Di lingkungan Jepurun, peserta tinggal terpisah dengan pendamping. Mereka tinggal ber dua-dua, tetapi ada juga yang bertiga dan ada juga yang tinggal sendiri. Lola dan Dewi tinggal di keluarga bapak Tarno, Ivandra, Niko dan Lintang tinggal di keluarga bapak Tumijan, Afra tinggal di rumah Bu Wanti, sedangkan Ella dan Gaby tinggal di keluarga ibu Tumiyah.
Pendamping tinggal di rumah keluarga yang dekat dengan kapel untuk memudahkan peserta jika memerlukan bantuan medis. Tujuan lain dari penempatan ini adalah memberikan kebebasan dan tanggungjawab penuh kepada peserta untuk mengolah diri, dengan cara ini, pendamping dimaksudkan tidak akan memberikan intervensi khusus pada peserta, namun tetap mendampingi dengan mengunjungi tempat tinggal peserta untuk melihat langsung aktivitas mereka.
Kehidupan di Jepurun sudah dimulai sejak jam 6 pagi. Para peserta laki-laki bersama dengan remaja lokal sudah melakukan pekerjaannya, mereka pergi ke ladang dan mencari rumput untuk makan ternak, mereka juga (*nggusah manuk) mengusir burung-burung yang hinggap di lading padi. Mereka harus menjaga ladang tersebut dari burung-burung yang menghinggapi sampai tengah siang, lalu dilanjutkan lagi pada sore hari sebelum matahari terbenam. Walaupun terik matahari begitu menyengat, mereka tetap setia menjalankan tugas ini. Pada siang harinya, mereka juga ikut membantu warga yang membuat caping.

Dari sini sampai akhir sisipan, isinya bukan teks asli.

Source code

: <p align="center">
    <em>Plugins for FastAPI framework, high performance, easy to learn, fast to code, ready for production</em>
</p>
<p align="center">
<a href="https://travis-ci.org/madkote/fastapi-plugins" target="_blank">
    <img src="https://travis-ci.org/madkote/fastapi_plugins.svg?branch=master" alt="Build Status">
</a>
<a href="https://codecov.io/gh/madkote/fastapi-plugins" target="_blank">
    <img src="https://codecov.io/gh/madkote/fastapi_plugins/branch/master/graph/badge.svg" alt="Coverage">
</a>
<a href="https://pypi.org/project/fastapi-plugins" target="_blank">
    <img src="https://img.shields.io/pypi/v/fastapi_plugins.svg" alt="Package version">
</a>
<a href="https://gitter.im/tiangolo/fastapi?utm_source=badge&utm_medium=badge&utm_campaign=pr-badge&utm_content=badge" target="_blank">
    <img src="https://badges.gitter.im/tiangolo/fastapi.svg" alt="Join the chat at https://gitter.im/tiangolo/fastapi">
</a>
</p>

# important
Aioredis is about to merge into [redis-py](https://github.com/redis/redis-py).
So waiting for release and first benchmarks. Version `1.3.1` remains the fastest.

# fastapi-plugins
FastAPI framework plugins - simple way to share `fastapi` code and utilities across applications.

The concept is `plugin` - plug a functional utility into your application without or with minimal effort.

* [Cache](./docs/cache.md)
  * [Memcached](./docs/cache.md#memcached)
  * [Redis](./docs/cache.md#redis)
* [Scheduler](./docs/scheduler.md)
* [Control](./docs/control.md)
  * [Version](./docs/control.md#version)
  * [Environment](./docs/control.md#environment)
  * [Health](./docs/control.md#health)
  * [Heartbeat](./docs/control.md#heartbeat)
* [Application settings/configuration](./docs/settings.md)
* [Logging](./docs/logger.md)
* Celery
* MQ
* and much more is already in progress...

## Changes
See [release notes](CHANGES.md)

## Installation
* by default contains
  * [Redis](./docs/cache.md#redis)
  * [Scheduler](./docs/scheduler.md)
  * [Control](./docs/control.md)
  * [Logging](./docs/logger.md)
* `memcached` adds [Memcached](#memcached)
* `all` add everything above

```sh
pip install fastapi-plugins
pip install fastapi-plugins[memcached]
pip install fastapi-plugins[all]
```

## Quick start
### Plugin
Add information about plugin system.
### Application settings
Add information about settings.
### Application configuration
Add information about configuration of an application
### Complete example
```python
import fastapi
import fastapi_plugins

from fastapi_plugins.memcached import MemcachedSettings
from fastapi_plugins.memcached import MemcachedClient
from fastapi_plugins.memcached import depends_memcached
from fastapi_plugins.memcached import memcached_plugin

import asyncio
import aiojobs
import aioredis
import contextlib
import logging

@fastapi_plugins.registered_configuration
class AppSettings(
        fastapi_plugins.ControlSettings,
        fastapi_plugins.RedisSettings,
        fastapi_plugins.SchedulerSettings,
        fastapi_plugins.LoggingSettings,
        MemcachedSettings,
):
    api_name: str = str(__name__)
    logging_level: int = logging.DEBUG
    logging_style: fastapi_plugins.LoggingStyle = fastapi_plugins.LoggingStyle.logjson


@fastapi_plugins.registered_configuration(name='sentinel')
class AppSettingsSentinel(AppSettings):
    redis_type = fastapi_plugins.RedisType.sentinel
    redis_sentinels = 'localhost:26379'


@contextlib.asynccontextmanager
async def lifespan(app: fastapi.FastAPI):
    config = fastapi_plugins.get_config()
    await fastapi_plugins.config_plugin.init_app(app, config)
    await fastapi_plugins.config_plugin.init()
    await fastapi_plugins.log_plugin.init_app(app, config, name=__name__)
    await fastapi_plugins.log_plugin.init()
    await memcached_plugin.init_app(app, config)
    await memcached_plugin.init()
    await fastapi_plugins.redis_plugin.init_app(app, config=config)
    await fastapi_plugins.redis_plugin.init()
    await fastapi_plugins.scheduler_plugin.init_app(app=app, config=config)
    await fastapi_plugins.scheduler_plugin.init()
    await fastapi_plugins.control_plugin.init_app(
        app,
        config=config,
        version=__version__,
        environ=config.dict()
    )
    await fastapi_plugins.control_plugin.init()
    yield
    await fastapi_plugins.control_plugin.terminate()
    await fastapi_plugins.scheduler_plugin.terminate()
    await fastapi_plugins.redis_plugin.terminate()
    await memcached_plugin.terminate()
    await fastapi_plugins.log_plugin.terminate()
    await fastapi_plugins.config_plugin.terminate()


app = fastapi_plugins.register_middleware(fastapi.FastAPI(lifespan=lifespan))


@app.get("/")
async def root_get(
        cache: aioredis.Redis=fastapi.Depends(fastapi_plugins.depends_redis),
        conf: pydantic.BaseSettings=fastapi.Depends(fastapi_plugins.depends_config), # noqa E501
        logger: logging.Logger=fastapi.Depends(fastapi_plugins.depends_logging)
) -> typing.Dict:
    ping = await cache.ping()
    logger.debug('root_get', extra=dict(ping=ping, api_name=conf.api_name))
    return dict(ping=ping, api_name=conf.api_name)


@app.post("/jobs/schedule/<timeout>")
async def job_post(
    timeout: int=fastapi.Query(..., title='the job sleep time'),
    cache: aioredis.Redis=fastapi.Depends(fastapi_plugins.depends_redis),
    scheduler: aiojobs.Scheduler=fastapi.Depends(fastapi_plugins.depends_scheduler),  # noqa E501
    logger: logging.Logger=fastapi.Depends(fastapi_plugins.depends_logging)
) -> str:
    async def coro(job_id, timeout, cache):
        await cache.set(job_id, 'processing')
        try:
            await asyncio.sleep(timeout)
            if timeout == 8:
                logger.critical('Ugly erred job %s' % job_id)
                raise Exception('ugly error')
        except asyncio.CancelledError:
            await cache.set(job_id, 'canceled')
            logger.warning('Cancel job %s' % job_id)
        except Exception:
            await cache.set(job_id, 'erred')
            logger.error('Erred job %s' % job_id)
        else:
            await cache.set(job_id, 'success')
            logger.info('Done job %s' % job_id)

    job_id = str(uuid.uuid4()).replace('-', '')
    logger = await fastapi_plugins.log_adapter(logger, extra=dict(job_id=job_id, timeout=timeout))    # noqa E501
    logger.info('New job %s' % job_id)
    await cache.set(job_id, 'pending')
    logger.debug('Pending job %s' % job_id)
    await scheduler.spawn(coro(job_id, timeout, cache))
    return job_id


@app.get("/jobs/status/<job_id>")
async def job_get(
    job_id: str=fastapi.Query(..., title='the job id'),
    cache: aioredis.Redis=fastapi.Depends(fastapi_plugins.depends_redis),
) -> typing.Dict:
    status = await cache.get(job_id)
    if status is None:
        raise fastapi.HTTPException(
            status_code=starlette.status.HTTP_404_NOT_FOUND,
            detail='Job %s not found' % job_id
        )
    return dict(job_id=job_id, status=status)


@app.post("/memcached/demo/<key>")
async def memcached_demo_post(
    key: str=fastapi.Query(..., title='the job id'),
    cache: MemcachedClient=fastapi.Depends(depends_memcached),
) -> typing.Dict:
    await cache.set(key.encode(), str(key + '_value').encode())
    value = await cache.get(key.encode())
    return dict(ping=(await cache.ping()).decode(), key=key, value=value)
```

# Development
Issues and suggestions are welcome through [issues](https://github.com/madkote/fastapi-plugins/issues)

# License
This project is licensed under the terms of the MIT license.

Tak jauh berbeda dengan peserta laki – laki, peserta perempuan pun begitu gagah dan semangat bekerja, Dewi dan Lola meskipun mereka perempuan, mereka tetap ikut bapak ke ladang untuk (*ngarit) atau mencari rumput untuk sapi, mereka juga belajar bagaimana (*ngombori) memberi minum sapi. Selain itu, mereka membantu ibu memasak dengan tungku dan membuat caping.
Ella dan Gabby pun menjalankan tugasnya dengan semangat, pagi-pagi mereka langsung membersihkan rumah lalu (*mritili) melepas biji jagung dari tangkai induknya. Jangung yang harus mereka kerjakan pun jumlahnya berkarung-karung.
Tak ubahnya dengan Afra, ia sungguh peserta wanita yang kuat dan tangguh. Demi memanen jagung dan sawi bersama ibu, ia berjalan kaki cukup jauh diantara terik matahari dan jalannan ladang yang terjal. Namun semua itu terbayar dengan hasil panenan yang melimpah.
Sedangkan perndamping sejak pagi hari sudah berjalan mengunjungi rumah tinggal peserta satu per satu, untuk mengingatkan peserta akan tugas dan tanggungjawabnya. Pendamping juga berdinamika dengan ikut menjalankan kegiatan peserta. Terdapat pengalaman saling mengerti, tumbuh perasaan saling percaya dan kebanggaan bahwa peserta SOMA yang telah dididik sejak tahun 2015 sungguh menghasilkan, mereka mampu menjadi pribadi yang mau membagikan dirinya dan berbagi keceriaannya bagi sesama.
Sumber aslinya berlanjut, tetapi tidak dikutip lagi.